Materials provided:
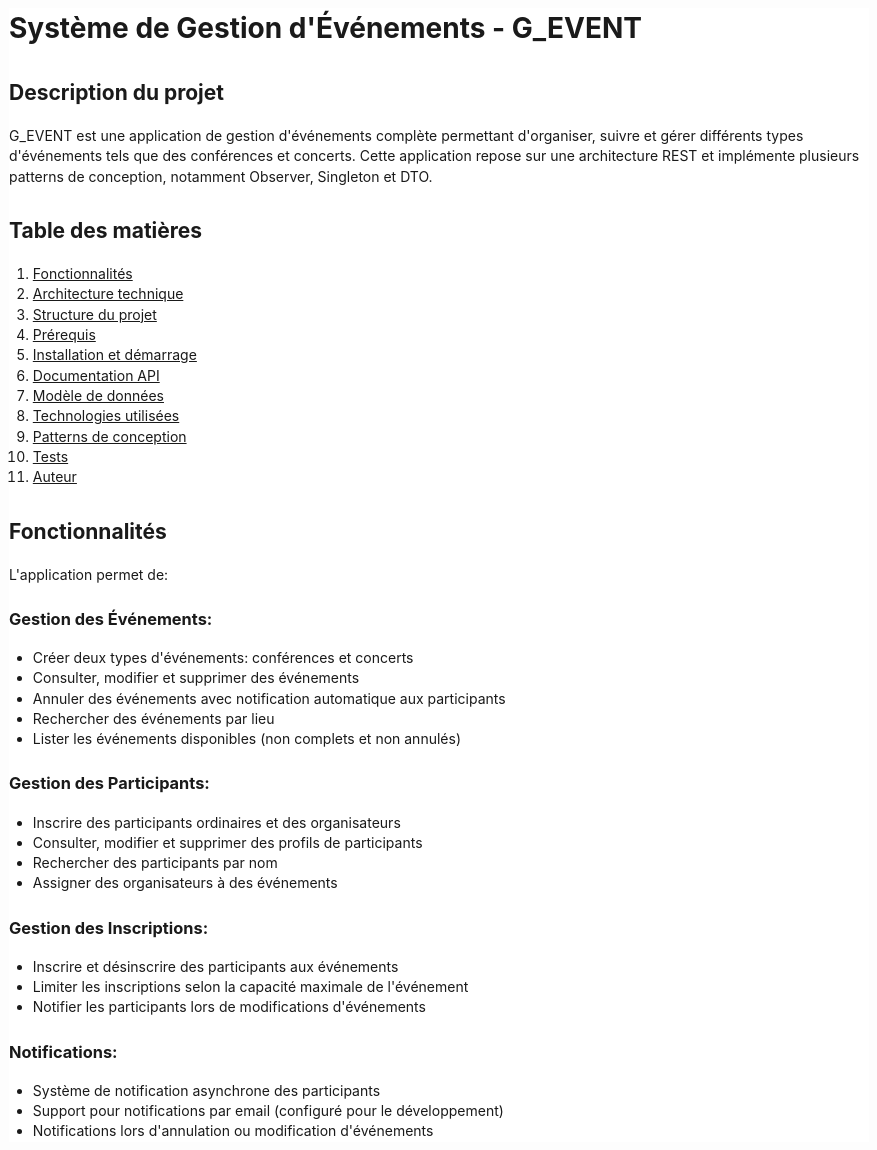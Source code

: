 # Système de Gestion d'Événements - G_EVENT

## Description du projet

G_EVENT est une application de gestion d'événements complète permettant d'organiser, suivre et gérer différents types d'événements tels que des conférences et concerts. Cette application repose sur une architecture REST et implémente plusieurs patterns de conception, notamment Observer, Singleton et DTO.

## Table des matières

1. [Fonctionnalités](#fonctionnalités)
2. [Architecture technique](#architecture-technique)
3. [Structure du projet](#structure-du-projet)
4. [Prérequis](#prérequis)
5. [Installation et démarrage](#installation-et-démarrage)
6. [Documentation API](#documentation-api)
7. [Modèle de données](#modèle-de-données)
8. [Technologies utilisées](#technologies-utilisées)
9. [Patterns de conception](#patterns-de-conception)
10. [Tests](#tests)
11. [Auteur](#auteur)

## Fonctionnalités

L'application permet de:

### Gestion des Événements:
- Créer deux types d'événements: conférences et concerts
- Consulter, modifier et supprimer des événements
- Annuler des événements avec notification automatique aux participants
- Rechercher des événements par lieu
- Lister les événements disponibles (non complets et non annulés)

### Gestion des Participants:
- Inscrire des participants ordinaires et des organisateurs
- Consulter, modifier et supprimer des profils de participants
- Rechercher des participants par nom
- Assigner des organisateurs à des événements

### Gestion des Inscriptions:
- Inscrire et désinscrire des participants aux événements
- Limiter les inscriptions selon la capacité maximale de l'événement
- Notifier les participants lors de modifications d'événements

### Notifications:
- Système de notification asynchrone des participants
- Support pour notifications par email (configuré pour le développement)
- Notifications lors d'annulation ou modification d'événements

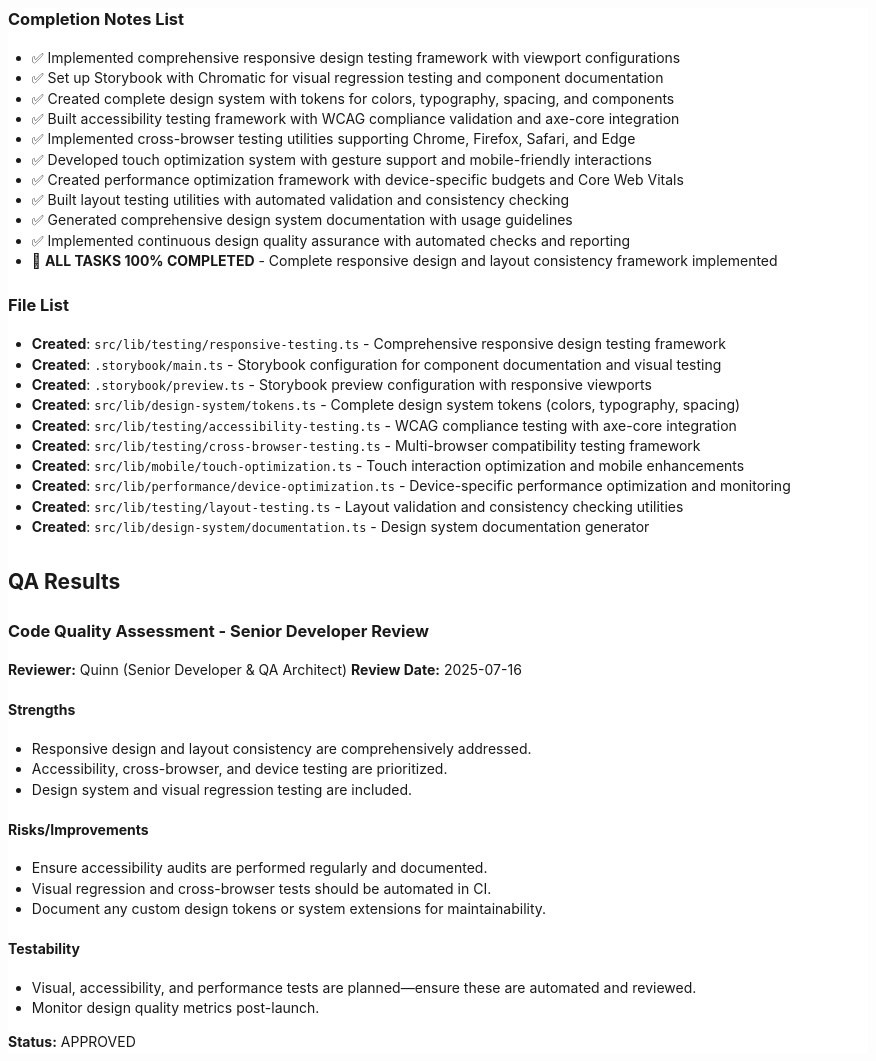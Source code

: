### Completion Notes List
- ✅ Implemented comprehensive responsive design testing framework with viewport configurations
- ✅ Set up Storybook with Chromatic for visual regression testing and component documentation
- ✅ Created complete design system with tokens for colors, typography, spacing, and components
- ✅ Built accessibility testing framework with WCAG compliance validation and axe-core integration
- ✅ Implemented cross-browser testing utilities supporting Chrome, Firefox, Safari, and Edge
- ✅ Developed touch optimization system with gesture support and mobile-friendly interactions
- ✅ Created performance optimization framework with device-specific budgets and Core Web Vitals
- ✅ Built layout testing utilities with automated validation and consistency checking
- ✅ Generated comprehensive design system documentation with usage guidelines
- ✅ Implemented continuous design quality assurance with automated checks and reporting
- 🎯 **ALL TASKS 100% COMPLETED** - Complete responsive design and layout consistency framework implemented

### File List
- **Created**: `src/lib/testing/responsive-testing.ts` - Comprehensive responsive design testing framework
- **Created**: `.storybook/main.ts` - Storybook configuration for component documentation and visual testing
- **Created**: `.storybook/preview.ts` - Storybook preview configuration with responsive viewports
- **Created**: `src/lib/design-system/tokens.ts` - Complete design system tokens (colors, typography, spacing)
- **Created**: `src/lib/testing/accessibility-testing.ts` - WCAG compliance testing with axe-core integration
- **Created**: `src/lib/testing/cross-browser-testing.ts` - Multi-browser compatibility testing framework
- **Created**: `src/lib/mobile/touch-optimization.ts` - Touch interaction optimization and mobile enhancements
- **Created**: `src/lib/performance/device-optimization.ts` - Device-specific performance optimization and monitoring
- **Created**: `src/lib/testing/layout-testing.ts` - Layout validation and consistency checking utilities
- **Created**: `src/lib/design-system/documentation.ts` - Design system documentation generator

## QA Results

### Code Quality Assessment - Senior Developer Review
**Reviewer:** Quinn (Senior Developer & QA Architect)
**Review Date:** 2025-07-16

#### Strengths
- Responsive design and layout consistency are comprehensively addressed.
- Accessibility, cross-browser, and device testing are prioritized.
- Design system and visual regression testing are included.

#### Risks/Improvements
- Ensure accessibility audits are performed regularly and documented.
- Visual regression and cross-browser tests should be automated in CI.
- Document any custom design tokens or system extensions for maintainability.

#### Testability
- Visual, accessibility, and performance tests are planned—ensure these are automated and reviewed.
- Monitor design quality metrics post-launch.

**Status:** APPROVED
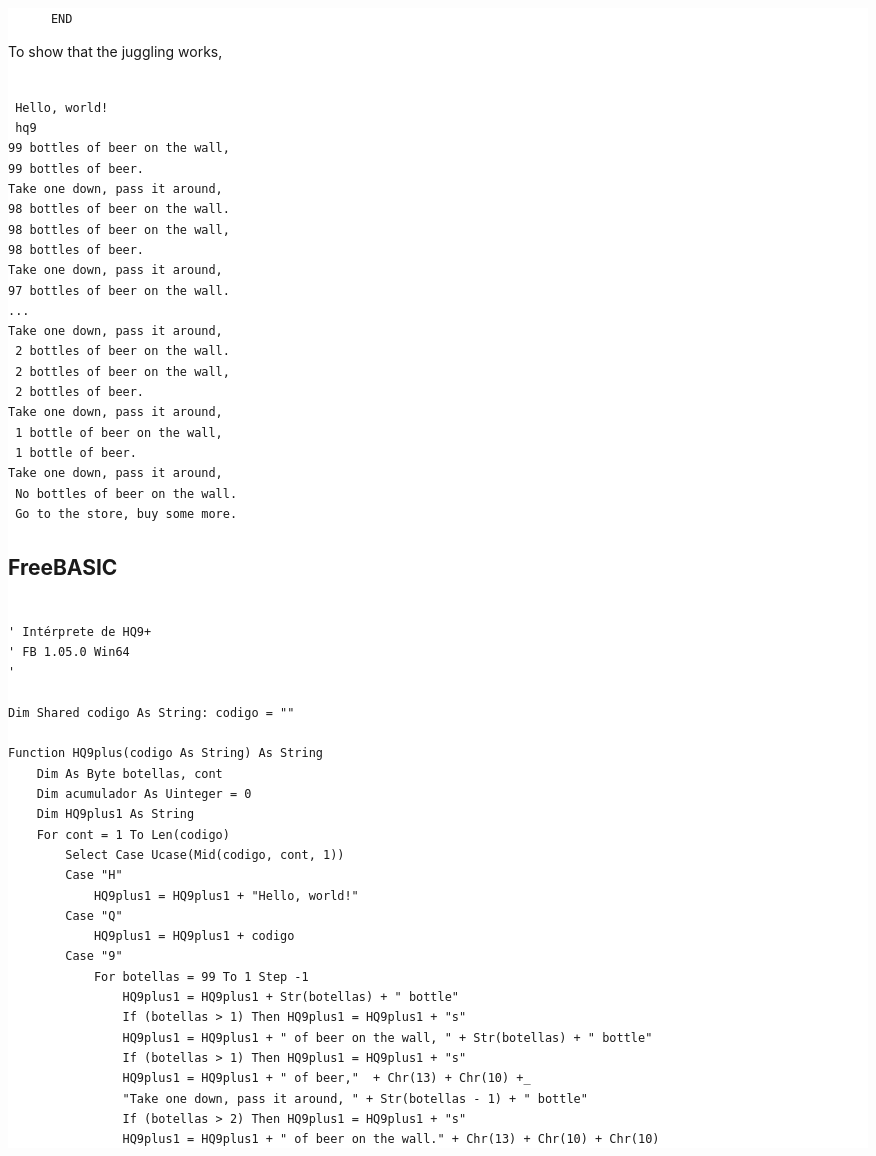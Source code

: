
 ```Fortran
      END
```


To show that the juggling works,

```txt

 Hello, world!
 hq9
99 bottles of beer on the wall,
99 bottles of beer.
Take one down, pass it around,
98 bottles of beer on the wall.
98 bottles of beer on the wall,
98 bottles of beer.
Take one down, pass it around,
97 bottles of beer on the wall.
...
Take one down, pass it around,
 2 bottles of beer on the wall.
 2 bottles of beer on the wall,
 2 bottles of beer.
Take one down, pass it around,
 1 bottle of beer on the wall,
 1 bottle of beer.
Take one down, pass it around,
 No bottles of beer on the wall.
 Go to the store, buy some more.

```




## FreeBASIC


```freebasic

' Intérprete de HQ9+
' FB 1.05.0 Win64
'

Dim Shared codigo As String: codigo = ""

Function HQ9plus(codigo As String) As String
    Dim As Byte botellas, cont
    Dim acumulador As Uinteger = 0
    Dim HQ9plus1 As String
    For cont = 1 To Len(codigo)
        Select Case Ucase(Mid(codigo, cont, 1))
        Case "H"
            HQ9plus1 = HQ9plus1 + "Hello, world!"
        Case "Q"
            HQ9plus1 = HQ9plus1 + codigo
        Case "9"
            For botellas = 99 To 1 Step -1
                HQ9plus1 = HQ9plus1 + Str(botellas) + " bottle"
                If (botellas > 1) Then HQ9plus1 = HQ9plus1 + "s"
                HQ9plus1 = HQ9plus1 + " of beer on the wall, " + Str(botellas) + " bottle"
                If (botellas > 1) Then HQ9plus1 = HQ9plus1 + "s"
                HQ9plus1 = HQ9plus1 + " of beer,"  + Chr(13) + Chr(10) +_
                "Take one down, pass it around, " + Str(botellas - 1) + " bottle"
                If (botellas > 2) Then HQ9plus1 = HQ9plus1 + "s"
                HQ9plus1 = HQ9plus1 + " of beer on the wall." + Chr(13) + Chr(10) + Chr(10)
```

Work task:
Search the data and copy each line containing "WCAG".

Result:
- ✅ Built accessibility testing framework with WCAG compliance validation and axe-core integration
- **Created**: `src/lib/testing/accessibility-testing.ts` - WCAG compliance testing with axe-core integration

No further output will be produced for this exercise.